··· MATERIAL SHOWN ···
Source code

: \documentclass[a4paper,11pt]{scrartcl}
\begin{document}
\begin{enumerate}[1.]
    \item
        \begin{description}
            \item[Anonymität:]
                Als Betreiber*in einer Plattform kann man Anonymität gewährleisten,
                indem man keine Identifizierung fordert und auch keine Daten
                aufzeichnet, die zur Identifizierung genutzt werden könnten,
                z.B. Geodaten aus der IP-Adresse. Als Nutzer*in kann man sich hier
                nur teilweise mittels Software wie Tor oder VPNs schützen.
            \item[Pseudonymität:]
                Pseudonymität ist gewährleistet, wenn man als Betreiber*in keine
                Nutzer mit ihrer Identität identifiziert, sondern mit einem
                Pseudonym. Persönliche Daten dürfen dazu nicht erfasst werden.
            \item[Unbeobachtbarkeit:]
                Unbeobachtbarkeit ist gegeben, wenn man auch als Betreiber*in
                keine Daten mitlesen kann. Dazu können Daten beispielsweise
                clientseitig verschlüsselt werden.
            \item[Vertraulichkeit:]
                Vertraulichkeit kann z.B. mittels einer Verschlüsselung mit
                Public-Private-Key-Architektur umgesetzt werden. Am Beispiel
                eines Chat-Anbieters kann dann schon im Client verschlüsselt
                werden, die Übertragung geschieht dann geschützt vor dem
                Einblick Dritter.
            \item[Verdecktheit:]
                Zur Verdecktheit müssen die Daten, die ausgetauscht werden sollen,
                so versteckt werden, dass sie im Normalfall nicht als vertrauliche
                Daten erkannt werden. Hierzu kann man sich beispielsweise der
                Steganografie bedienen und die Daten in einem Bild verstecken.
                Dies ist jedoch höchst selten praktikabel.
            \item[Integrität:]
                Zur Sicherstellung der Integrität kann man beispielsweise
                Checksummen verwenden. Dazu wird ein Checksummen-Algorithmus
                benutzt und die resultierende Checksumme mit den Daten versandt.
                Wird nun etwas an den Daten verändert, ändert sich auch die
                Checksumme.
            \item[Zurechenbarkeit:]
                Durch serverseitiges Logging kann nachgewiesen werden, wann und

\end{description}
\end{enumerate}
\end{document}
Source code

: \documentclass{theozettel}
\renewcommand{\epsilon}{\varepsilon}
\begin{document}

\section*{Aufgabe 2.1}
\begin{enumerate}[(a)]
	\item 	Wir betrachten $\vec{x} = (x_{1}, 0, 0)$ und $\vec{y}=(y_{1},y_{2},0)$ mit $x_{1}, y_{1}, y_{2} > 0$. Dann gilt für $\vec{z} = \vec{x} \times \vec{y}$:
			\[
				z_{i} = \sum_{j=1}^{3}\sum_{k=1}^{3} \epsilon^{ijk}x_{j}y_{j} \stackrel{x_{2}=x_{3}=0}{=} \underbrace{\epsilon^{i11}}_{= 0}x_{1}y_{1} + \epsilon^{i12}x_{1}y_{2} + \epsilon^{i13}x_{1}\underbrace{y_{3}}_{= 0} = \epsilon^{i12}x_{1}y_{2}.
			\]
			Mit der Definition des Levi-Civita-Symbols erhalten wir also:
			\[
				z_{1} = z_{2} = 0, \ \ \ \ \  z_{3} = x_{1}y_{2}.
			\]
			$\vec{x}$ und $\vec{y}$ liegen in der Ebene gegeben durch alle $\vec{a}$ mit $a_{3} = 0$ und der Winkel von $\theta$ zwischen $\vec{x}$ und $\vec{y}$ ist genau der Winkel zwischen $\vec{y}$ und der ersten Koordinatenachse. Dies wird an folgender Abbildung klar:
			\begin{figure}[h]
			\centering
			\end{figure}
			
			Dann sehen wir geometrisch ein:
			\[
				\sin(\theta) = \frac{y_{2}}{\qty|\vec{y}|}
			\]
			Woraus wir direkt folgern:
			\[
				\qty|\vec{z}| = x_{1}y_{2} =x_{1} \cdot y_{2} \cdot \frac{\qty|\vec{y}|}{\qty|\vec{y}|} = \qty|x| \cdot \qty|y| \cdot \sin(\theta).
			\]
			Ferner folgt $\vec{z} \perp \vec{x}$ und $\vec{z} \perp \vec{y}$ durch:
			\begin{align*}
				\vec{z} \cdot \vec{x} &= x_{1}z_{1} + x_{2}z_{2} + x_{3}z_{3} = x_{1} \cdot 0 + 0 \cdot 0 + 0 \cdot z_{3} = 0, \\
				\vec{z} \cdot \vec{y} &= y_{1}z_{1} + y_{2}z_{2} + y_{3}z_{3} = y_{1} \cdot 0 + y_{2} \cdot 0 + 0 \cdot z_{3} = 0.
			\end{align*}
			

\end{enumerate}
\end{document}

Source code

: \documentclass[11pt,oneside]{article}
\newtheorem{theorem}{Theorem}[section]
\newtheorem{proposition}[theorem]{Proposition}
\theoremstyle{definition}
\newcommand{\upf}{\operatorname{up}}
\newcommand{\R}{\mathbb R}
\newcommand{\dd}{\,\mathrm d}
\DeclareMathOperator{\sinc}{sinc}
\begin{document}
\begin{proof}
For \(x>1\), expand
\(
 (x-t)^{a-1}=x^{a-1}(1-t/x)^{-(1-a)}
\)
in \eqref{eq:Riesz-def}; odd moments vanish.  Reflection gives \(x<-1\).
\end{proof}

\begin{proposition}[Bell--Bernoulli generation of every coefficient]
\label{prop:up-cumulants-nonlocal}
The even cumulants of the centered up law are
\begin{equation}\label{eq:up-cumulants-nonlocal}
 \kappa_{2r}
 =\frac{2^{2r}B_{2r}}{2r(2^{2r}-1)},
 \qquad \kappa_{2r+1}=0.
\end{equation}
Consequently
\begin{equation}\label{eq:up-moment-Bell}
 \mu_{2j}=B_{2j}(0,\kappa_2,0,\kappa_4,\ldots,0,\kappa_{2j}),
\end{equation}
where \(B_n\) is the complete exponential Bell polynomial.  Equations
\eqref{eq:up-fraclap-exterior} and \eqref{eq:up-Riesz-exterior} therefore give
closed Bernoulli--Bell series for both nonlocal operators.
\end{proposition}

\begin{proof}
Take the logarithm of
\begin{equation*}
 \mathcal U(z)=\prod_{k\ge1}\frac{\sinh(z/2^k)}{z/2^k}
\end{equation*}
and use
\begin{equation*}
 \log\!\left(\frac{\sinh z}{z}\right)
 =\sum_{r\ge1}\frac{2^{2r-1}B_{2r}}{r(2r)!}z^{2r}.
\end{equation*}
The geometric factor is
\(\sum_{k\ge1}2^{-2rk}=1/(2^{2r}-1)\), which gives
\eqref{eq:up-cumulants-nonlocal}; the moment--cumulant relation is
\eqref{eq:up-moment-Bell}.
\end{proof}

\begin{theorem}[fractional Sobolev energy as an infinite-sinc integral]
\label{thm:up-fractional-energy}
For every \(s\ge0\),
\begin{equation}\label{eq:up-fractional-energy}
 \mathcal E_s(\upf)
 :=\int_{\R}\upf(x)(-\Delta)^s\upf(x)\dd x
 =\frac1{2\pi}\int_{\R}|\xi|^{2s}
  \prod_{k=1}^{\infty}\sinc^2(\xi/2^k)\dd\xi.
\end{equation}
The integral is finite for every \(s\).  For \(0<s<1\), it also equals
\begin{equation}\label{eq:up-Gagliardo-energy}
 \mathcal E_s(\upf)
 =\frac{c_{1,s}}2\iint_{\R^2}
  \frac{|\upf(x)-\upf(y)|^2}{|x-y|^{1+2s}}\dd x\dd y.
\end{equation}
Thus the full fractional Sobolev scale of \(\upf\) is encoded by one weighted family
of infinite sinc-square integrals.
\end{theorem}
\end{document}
···
PROBLEM STATEMENT: Each entry above is to be transcribed without alteration.

RESPONSE FOR THIS EXERCISE:
Source code

: \documentclass[a4paper,11pt]{scrartcl}
\begin{document}
\begin{enumerate}[1.]
    \item
        \begin{description}
            \item[Anonymität:]
                Als Betreiber*in einer Plattform kann man Anonymität gewährleisten,
                indem man keine Identifizierung fordert und auch keine Daten
                aufzeichnet, die zur Identifizierung genutzt werden könnten,
                z.B. Geodaten aus der IP-Adresse. Als Nutzer*in kann man sich hier
                nur teilweise mittels Software wie Tor oder VPNs schützen.
            \item[Pseudonymität:]
                Pseudonymität ist gewährleistet, wenn man als Betreiber*in keine
                Nutzer mit ihrer Identität identifiziert, sondern mit einem
                Pseudonym. Persönliche Daten dürfen dazu nicht erfasst werden.
            \item[Unbeobachtbarkeit:]
                Unbeobachtbarkeit ist gegeben, wenn man auch als Betreiber*in
                keine Daten mitlesen kann. Dazu können Daten beispielsweise
                clientseitig verschlüsselt werden.
            \item[Vertraulichkeit:]
                Vertraulichkeit kann z.B. mittels einer Verschlüsselung mit
                Public-Private-Key-Architektur umgesetzt werden. Am Beispiel
                eines Chat-Anbieters kann dann schon im Client verschlüsselt
                werden, die Übertragung geschieht dann geschützt vor dem
                Einblick Dritter.
            \item[Verdecktheit:]
                Zur Verdecktheit müssen die Daten, die ausgetauscht werden sollen,
                so versteckt werden, dass sie im Normalfall nicht als vertrauliche
                Daten erkannt werden. Hierzu kann man sich beispielsweise der
                Steganografie bedienen und die Daten in einem Bild verstecken.
                Dies ist jedoch höchst selten praktikabel.
            \item[Integrität:]
                Zur Sicherstellung der Integrität kann man beispielsweise
                Checksummen verwenden. Dazu wird ein Checksummen-Algorithmus
                benutzt und die resultierende Checksumme mit den Daten versandt.
                Wird nun etwas an den Daten verändert, ändert sich auch die
                Checksumme.
            \item[Zurechenbarkeit:]
                Durch serverseitiges Logging kann nachgewiesen werden, wann und

\end{description}
\end{enumerate}
\end{document}
Source code

: \documentclass{theozettel}
\renewcommand{\epsilon}{\varepsilon}
\begin{document}

\section*{Aufgabe 2.1}
\begin{enumerate}[(a)]
	\item 	Wir betrachten $\vec{x} = (x_{1}, 0, 0)$ und $\vec{y}=(y_{1},y_{2},0)$ mit $x_{1}, y_{1}, y_{2} > 0$. Dann gilt für $\vec{z} = \vec{x} \times \vec{y}$:
			\[
				z_{i} = \sum_{j=1}^{3}\sum_{k=1}^{3} \epsilon^{ijk}x_{j}y_{j} \stackrel{x_{2}=x_{3}=0}{=} \underbrace{\epsilon^{i11}}_{= 0}x_{1}y_{1} + \epsilon^{i12}x_{1}y_{2} + \epsilon^{i13}x_{1}\underbrace{y_{3}}_{= 0} = \epsilon^{i12}x_{1}y_{2}.
			\]
			Mit der Definition des Levi-Civita-Symbols erhalten wir also:
			\[
				z_{1} = z_{2} = 0, \ \ \ \ \  z_{3} = x_{1}y_{2}.
			\]
			$\vec{x}$ und $\vec{y}$ liegen in der Ebene gegeben durch alle $\vec{a}$ mit $a_{3} = 0$ und der Winkel von $\theta$ zwischen $\vec{x}$ und $\vec{y}$ ist genau der Winkel zwischen $\vec{y}$ und der ersten Koordinatenachse. Dies wird an folgender Abbildung klar:
			\begin{figure}[h]
			\centering
			\end{figure}
			
			Dann sehen wir geometrisch ein:
			\[
				\sin(\theta) = \frac{y_{2}}{\qty|\vec{y}|}
			\]
			Woraus wir direkt folgern:
			\[
				\qty|\vec{z}| = x_{1}y_{2} =x_{1} \cdot y_{2} \cdot \frac{\qty|\vec{y}|}{\qty|\vec{y}|} = \qty|x| \cdot \qty|y| \cdot \sin(\theta).
			\]
			Ferner folgt $\vec{z} \perp \vec{x}$ und $\vec{z} \perp \vec{y}$ durch:
			\begin{align*}
				\vec{z} \cdot \vec{x} &= x_{1}z_{1} + x_{2}z_{2} + x_{3}z_{3} = x_{1} \cdot 0 + 0 \cdot 0 + 0 \cdot z_{3} = 0, \\
				\vec{z} \cdot \vec{y} &= y_{1}z_{1} + y_{2}z_{2} + y_{3}z_{3} = y_{1} \cdot 0 + y_{2} \cdot 0 + 0 \cdot z_{3} = 0.
			\end{align*}
			

\end{enumerate}
\end{document}

Source code

: \documentclass[11pt,oneside]{article}
\newtheorem{theorem}{Theorem}[section]
\newtheorem{proposition}[theorem]{Proposition}
\theoremstyle{definition}
\newcommand{\upf}{\operatorname{up}}
\newcommand{\R}{\mathbb R}
\newcommand{\dd}{\,\mathrm d}
\DeclareMathOperator{\sinc}{sinc}
\begin{document}
\begin{proof}
For \(x>1\), expand
\(
 (x-t)^{a-1}=x^{a-1}(1-t/x)^{-(1-a)}
\)
in \eqref{eq:Riesz-def}; odd moments vanish.  Reflection gives \(x<-1\).
\end{proof}

\begin{proposition}[Bell--Bernoulli generation of every coefficient]
\label{prop:up-cumulants-nonlocal}
The even cumulants of the centered up law are
\begin{equation}\label{eq:up-cumulants-nonlocal}
 \kappa_{2r}
 =\frac{2^{2r}B_{2r}}{2r(2^{2r}-1)},
 \qquad \kappa_{2r+1}=0.
\end{equation}
Consequently
\begin{equation}\label{eq:up-moment-Bell}
 \mu_{2j}=B_{2j}(0,\kappa_2,0,\kappa_4,\ldots,0,\kappa_{2j}),
\end{equation}
where \(B_n\) is the complete exponential Bell polynomial.  Equations
\eqref{eq:up-fraclap-exterior} and \eqref{eq:up-Riesz-exterior} therefore give
closed Bernoulli--Bell series for both nonlocal operators.
\end{proposition}

\begin{proof}
Take the logarithm of
\begin{equation*}
 \mathcal U(z)=\prod_{k\ge1}\frac{\sinh(z/2^k)}{z/2^k}
\end{equation*}
and use
\begin{equation*}
 \log\!\left(\frac{\sinh z}{z}\right)
 =\sum_{r\ge1}\frac{2^{2r-1}B_{2r}}{r(2r)!}z^{2r}.
\end{equation*}
The geometric factor is
\(\sum_{k\ge1}2^{-2rk}=1/(2^{2r}-1)\), which gives
\eqref{eq:up-cumulants-nonlocal}; the moment--cumulant relation is
\eqref{eq:up-moment-Bell}.
\end{proof}

\begin{theorem}[fractional Sobolev energy as an infinite-sinc integral]
\label{thm:up-fractional-energy}
For every \(s\ge0\),
\begin{equation}\label{eq:up-fractional-energy}
 \mathcal E_s(\upf)
 :=\int_{\R}\upf(x)(-\Delta)^s\upf(x)\dd x
 =\frac1{2\pi}\int_{\R}|\xi|^{2s}
  \prod_{k=1}^{\infty}\sinc^2(\xi/2^k)\dd\xi.
\end{equation}
The integral is finite for every \(s\).  For \(0<s<1\), it also equals
\begin{equation}\label{eq:up-Gagliardo-energy}
 \mathcal E_s(\upf)
 =\frac{c_{1,s}}2\iint_{\R^2}
  \frac{|\upf(x)-\upf(y)|^2}{|x-y|^{1+2s}}\dd x\dd y.
\end{equation}
Thus the full fractional Sobolev scale of \(\upf\) is encoded by one weighted family
of infinite sinc-square integrals.
\end{theorem}
\end{document}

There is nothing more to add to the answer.